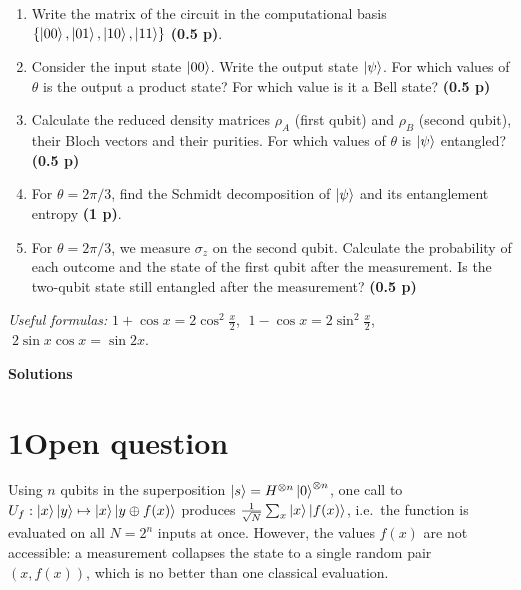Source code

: \documentclass[11pt,a4paper]{article}
\newcommand{\pts}[1]{\textbf{(#1)}}
\newcommand{\sol}{\color{blue!60!black}}
\begin{document}
\begin{enumerate}
\item Write the matrix of the circuit in the computational basis $\{\ket{00},\ket{01},\ket{10},\ket{11}\}$ \pts{0.5 p}.
\item Consider the input state $\ket{00}$. Write the output state $\ket{\psi}$. For which values of
$\theta$ is the output a product state? For which value is it a Bell state? \pts{0.5 p}
\item Calculate the reduced density matrices $\rho_A$ (first qubit) and $\rho_B$ (second qubit),
their Bloch vectors and their purities. For which values of $\theta$ is $\ket{\psi}$ entangled?
\pts{0.5 p}
\item For $\theta=2\pi/3$, find the Schmidt decomposition of $\ket{\psi}$ and its entanglement
entropy \pts{1 p}.
\item For $\theta=2\pi/3$, we measure $\sigma_z$ on the second qubit. Calculate the probability of
each outcome and the state of the first qubit after the measurement. Is the two-qubit state still
entangled after the measurement? \pts{0.5 p}
\end{enumerate}

\textit{Useful formulas:} $1+\cos x = 2\cos^2\frac{x}{2}$, $\;1-\cos x = 2\sin^2\frac{x}{2}$, $\;2\sin x\cos x=\sin 2x$.

\newpage
\begin{center}
\Large\textbf{Solutions}
\end{center}
\sol

\section*{1\quad Open question}

Using $n$ qubits in the superposition $\ket{s}=H^{\otimes n}\ket{0}^{\otimes n}$, one call to
$U_f:\ket{x}\ket{y}\mapsto\ket{x}\ket{y\oplus f(x)}$ produces
$\frac{1}{\sqrt N}\sum_x\ket{x}\ket{f(x)}$, i.e.\ the function is evaluated on all
$N=2^n$ inputs at once. However, the values $f(x)$ are not accessible: a measurement collapses the
state to a single random pair $(x,f(x))$, which is no better than one classical evaluation.
\end{document}
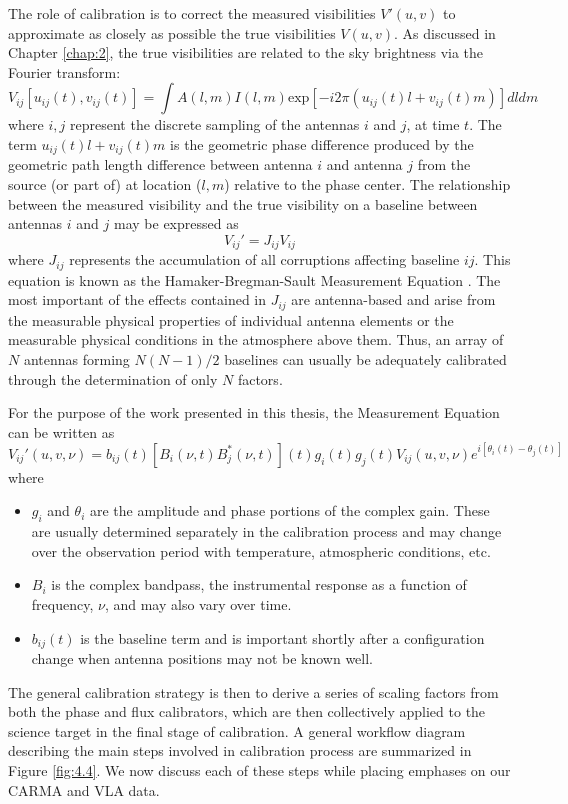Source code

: The role of calibration is to correct the measured visibilities $V'(u,v)$ to approximate as closely as possible the true visibilities $V(u,v)$. As discussed in Chapter \ref{chap:2}, the true visibilities are related to the sky brightness via the Fourier transform:
\begin{equation}
V_{ij}[u_{ij}(t),v_{ij}(t)] = \int A(l,m) I(l,m) \mathrm{exp}[-i2\pi(u_{ij}(t)l + v_{ij}(t)m)]	dl	dm
\end{equation}
where $i,j$ represent the discrete sampling of the antennas $i$ and $j$, at time $t$. The term $u_{ij}(t)l + v_{ij}(t)m$ is the geometric phase difference produced by the geometric path length difference between antenna $i$ and antenna $j$ from the source (or part of) at location ($l,m$) relative to the phase center. The relationship between the measured visibility and the true visibility on a baseline between antennas $i$ and $j$ may be expressed as
\begin{equation}
V_{ij}' =  J_{ij}V_{ij}
\end{equation}
where $ J_{ij}$ represents the accumulation of all corruptions affecting baseline $ij$. This equation is known as the Hamaker-Bregman-Sault Measurement Equation \citep{hamaker_1996}. The most important of the effects contained in $J_{ij}$ are antenna-based and arise from the measurable physical properties of individual antenna elements or the measurable physical conditions in the atmosphere above them. Thus, an array of $N$ antennas forming $N(N-1)/2$ baselines can usually be adequately calibrated through the determination of only $N$ factors.

For the purpose of the work presented in this thesis, the Measurement Equation can be written as
\begin{equation}
V_{ij}'(u,v,\nu) = b_{ij}(t)[B_{i}(\nu ,t)B_{j}^{*}(\nu ,t)](t)g_{i}(t)g_{j}(t)V_{ij}(u,v,\nu)e^{i[\theta _{i}(t) - \theta _{j}(t)]}
\end{equation}
where
\begin{itemize}
\item $g_{i}$ and $\theta _{i}$ are the amplitude and phase portions of the complex gain. These are usually determined separately in the calibration process and may change over the observation period with temperature, atmospheric conditions, etc. 
\item $B_{i}$ is the complex bandpass, the instrumental response as a function of frequency, $\nu$, and may also vary over time.
\item $b_{ij}(t)$ is the baseline term and is important shortly after a configuration change when antenna positions may not be known well.
\end{itemize}
The general calibration strategy is then to derive a series of scaling factors from both the phase and flux calibrators, which are then collectively applied to the science target in the final stage of calibration. A general workflow diagram describing the main steps involved in calibration process are summarized in Figure \ref{fig:4.4}. We now discuss each of these steps while placing emphases on our CARMA and VLA data.

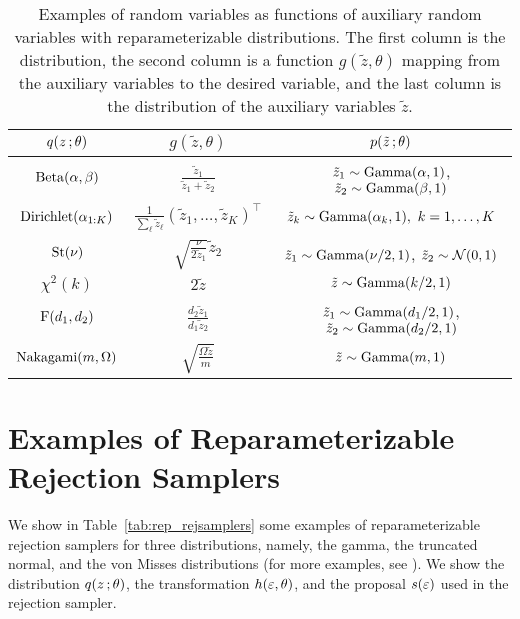 \begin{table*}[t]
\centering
\begin{tabular}{ccc}
\toprule
$q(z\, ;\theta)$ & $g(\tilde z, \theta)$ &  $p(\tilde z\, ;\theta)$\\
\hline
$\operatorname*{Beta}(\alpha,\beta)$ & $\displaystyle\frac{\tilde z_1}{\tilde z_1 + \tilde z_2}$ & $\tilde z_1 \sim \operatorname*{Gamma}(\alpha,1)$, $\tilde z_2  \sim \operatorname*{Gamma}(\beta,1)$\\%
$\operatorname*{Dirichlet}(\alpha_{1:K})$ &$\displaystyle\frac{1}{\sum_\ell \tilde z_\ell} \left(\tilde z_1,\ldots,\tilde z_K\right)^\top$ & $\tilde z_k \sim \operatorname*{Gamma}(\alpha_k,1), ~k=1,\ldots,K$\\
$\operatorname*{St}(\nu)$ & $\displaystyle\sqrt{\frac{\nu}{2 \tilde z_1}} \tilde z_2$ & $\tilde z_1 \sim \operatorname*{Gamma}(\nu/2,1)$, $\tilde z_2 \sim \mathcal{N}(0,1)$\\
$\chi^2(k)$ & $\displaystyle2\tilde z$& $\tilde z \sim \operatorname*{Gamma}(k/2,1)$\\
$\operatorname*{F}(d_1,d_2)$ & $\displaystyle\frac{d_2 \tilde z_1}{d_1 \tilde z_2}$ & $\tilde z_1 \sim \operatorname*{Gamma}(d_1/2,1)$, $\tilde z_2  \sim \operatorname*{Gamma}(d_2/2,1)$\\
$\operatorname*{Nakagami}(m,\Omega)$ & $\displaystyle \sqrt{\frac{\Omega\tilde z}{m}}$ & $\tilde z \sim \operatorname*{Gamma}(m,1)$ \\ \bottomrule
\end{tabular}
\caption{Examples of random variables as functions of auxiliary random variables with reparameterizable distributions. The first column is the distribution, the second column is a function $g(\tilde{z},\theta)$ mapping from the auxiliary variables to the desired variable, and the last column is the distribution of the auxiliary variables $\tilde z$.\label{tab:aux_rejSamplers}}
\end{table*}

\section{Examples of Reparameterizable Rejection Samplers}

We show in Table~\ref{tab:rep_rejsamplers} some examples of reparameterizable rejection samplers for three distributions, namely, the gamma, the truncated normal, and the von Misses distributions (for more examples, see \citet{devroye1986}). We show the distribution $q(z\, ; \theta)$, the transformation $h(\varepsilon,\theta)$, and the proposal $s(\varepsilon)$ used in the rejection sampler.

- [AIM OF THE TASK] Filter on the word "Calculate": copy each matching line from the entries above.

- [ANSWER TO THIS PROBLEM]
\item Calculate the reduced density matrices $\rho_A$ (first qubit) and $\rho_B$ (second qubit),
\item For $\theta=2\pi/3$, we measure $\sigma_z$ on the second qubit. Calculate the probability of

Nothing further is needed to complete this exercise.